Task >> The answer must be every line from the entries below that contains "number".
------------------------------
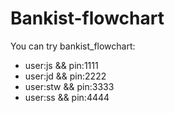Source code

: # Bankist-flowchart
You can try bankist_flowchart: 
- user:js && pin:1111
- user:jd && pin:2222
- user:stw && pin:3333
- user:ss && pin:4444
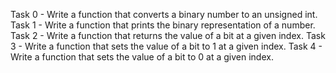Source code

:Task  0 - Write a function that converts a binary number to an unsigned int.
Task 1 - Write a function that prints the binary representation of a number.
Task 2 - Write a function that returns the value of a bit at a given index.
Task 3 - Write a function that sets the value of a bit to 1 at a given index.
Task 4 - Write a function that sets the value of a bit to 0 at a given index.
------------------------------
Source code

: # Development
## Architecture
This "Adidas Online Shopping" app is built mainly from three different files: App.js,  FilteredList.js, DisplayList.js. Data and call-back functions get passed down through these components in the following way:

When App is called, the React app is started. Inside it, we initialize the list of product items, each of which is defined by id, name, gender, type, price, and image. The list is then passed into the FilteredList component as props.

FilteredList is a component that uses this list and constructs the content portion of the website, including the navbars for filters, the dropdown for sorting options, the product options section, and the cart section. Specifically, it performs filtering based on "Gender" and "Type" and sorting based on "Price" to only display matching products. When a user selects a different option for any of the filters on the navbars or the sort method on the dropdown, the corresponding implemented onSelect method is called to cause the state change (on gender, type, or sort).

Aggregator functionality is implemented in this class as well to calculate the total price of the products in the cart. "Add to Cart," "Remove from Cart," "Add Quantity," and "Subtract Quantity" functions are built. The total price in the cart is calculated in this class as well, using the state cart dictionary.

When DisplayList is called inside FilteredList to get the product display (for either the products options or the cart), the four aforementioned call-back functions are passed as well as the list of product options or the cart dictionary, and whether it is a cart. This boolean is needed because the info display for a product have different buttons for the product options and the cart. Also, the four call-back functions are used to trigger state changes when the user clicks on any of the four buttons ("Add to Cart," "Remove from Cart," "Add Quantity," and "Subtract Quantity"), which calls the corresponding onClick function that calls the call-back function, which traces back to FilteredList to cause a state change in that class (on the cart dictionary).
------------------------------
Response for this exercise >>
:Task  0 - Write a function that converts a binary number to an unsigned int.
Task 1 - Write a function that prints the binary representation of a number.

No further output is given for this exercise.